Identification of business risks and management of such risks are part of the annual strategy plan of the Group and the two business areas approved by the Board of Directors. Further, the Board of Directors determines the framework for managing interest rate, credit and currency risks and addressing risks related to raw materials and energy prices. The framework is assessed at least once a year.

The following risks have been identified as the key risks for SP Group, but the list is neither prioritised nor exhaustive:

Commercial risks

Market and competitor risks

The recession had a different impact on SP Group's customers, but by far the majority of the customers' sales were affected. SP Group's sales and earnings are therefore very dependent on the future development in GDP.

Several segments of SP Group's Danish primary market have been characterised by excess capacity, numerous small marketers, price pressure and customers requiring still smaller batches and more flexible production. Furthermore, SP Group is experiencing increased competition from the low cost producers in Eastern Europe and Asia. In order to reduce the dependence on the Danish market, SP Group is operating in several areas:

Firstly, exports are increased on an ongoing basis.

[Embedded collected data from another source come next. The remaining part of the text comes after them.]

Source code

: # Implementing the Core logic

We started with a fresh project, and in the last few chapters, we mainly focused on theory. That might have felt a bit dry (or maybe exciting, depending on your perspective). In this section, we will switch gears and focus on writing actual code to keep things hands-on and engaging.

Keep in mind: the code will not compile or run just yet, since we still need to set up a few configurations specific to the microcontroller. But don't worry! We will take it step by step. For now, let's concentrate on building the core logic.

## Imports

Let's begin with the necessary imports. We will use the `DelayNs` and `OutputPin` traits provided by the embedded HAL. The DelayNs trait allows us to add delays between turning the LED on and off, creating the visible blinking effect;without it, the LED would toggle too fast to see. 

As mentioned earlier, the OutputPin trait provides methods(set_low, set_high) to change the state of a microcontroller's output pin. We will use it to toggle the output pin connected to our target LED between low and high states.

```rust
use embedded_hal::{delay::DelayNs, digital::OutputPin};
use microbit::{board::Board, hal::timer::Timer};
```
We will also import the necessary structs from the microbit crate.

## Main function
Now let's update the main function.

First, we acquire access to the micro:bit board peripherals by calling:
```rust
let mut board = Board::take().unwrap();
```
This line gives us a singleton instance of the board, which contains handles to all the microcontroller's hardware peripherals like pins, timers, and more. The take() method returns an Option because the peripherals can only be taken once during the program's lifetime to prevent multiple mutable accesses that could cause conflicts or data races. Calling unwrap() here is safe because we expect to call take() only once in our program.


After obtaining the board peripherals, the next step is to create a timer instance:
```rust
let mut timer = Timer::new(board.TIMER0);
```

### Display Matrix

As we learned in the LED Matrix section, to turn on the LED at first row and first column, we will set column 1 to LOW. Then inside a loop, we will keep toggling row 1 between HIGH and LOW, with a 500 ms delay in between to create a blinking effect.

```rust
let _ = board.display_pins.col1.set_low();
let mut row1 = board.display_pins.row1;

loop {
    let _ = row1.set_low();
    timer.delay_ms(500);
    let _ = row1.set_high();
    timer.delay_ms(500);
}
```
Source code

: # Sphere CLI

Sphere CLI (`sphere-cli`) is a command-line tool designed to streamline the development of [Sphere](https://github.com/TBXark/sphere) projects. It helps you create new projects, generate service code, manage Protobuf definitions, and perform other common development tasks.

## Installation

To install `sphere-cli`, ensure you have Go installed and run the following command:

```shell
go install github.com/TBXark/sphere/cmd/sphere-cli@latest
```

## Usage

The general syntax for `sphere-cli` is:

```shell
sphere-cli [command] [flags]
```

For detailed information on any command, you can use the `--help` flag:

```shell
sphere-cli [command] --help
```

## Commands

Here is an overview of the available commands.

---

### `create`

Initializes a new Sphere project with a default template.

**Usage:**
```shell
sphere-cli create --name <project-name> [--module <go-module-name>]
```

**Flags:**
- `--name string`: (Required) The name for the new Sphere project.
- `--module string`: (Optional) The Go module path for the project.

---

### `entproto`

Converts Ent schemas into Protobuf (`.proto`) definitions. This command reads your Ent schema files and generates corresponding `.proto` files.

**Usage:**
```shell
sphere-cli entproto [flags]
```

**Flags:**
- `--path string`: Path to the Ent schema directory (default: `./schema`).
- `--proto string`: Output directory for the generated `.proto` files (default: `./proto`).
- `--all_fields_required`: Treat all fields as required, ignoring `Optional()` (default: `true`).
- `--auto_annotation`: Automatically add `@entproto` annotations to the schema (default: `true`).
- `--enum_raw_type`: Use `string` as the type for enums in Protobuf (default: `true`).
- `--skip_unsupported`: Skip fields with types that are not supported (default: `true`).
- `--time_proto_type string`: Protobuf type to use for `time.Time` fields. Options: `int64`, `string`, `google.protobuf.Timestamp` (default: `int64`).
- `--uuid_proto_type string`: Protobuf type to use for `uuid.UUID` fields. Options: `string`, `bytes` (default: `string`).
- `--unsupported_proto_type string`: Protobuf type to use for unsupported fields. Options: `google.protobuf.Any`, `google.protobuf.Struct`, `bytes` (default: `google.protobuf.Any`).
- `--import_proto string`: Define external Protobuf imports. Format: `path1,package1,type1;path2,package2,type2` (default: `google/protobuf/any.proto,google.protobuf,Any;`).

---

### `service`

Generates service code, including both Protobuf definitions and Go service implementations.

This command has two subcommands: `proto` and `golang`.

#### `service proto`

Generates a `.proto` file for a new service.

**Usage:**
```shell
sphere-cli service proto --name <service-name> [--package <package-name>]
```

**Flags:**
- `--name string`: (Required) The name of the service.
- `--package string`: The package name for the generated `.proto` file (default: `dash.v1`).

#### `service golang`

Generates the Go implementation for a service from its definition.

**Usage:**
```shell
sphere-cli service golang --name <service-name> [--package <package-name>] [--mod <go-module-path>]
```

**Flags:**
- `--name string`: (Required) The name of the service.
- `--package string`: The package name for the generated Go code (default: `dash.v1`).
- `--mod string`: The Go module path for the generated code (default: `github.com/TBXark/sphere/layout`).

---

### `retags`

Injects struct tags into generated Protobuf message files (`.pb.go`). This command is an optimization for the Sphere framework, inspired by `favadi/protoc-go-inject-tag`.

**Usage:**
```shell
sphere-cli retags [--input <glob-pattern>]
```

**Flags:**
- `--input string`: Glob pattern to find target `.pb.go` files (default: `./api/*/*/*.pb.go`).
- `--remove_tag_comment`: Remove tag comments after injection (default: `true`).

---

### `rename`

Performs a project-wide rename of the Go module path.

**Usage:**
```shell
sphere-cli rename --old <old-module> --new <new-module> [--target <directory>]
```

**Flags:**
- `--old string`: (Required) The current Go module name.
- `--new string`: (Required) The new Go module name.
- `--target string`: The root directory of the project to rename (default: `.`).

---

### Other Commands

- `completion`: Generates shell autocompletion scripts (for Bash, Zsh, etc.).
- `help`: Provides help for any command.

The Group focuses in particular on other Northern European markets while selected niche products are sold globally. The international share of revenue amounted to 50.2% in 2014 (2013: 50.1%).

Secondly, SP Group relocates production to its plants in Poland and China on an ongoing basis, and this relocation will continue. Moreover, production activities have been established in Brazil, and in 2014, production activities have been established in the USA and acquired in Latvia. With these measures, the Group will still be able to provide services to customers that outsource their production to these areas and will also be able to cultivate new customers in Eastern Europe, China and the Americas.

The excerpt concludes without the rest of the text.